China's People's Liberation Army (PLA) Navy sailors on review. Image: Getty

The Naval War College Review Spring, 2009 issue  published an interesting article titled, “Gunboats for China’s New “Grand Canals,” written by Andrew Erickson and Lyle Goldstein, whom are research faculty in the Center for Naval Warfare Studies at the U.S Naval War College.

This article explores China’s “military capacity to protect its long and increasingly vital maritime oil supply lines.”

The authors believe “it is time to consider seriously the prospect of future PLAN missions to defend Chinese interests not only in East Asia but also beyond.”

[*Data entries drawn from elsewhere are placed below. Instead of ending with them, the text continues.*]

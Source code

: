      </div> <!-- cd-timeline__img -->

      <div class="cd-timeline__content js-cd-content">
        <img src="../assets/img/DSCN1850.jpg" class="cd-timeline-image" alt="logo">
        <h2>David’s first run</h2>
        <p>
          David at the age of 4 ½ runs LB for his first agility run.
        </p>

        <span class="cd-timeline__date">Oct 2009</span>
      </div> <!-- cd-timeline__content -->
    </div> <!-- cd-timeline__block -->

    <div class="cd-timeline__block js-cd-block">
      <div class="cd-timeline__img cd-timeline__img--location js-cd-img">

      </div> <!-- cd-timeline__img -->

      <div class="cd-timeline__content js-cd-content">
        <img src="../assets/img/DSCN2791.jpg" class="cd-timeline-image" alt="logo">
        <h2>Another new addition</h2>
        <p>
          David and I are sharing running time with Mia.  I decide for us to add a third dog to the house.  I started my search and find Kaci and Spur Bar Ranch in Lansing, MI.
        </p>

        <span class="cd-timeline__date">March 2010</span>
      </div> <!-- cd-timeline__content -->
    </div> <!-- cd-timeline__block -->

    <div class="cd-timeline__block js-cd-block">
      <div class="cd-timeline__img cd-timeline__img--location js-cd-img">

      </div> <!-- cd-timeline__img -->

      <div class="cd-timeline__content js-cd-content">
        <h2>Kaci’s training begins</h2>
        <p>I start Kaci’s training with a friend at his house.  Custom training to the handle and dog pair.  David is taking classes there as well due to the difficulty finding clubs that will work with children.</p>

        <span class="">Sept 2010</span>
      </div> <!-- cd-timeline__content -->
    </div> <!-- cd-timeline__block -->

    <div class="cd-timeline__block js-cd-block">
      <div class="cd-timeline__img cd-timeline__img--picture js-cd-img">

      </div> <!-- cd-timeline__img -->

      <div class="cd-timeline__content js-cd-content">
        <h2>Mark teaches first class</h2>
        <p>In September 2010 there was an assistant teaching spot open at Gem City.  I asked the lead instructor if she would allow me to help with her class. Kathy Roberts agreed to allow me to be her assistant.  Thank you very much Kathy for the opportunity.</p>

Informative highlights over China’s oil security and the PLAN’s role in securing it:

  • In 2007, approximately 85 percent of Chinese oil imports passed through the Strait of Malacca;
  • Defense of oil SLOCs [sea lines of communication] may become a driver in future PLAN [People’s Liberation Army Navy] evolution;
  • Gunboats were once used to invade China in the name of protecting international commerce. Now China is itself acquiring powerful warships, but its precise reasons for doing so remain unclear;
  • China’s 2008 Defense White Paper for the first time treats the ground forces as a distinct service equivalent to the Navy, Air Force, and Second Artillery, suggesting that they are becoming less dominant within the military and that the PLAN may grow correspondingly over time in funding and mission scope;
  • The PLA Navy’s subsequent deployment of two destroyers and a supply ship to the Gulf of Aden is an unprecedented move that may presage a more active Chinese presence near global maritime energy routes.

Erickson and Goldstein delve into voluminous Chinese naval and maritime affairs literature for an understanding of China’s mindset into advancing maritime oil security essential to securing their economic growth.

They direct attention to “Chinese naval and maritime analysts view that PLAN’s capabilities for protecting China’s long oil SLOCs are minimal at present.”

Both authors agree on a need for “cooperation to blunt nonstate threats to maritime oil shipments can help build trust and reduce the potential for state-on-state naval confrontations over energy-supply security.”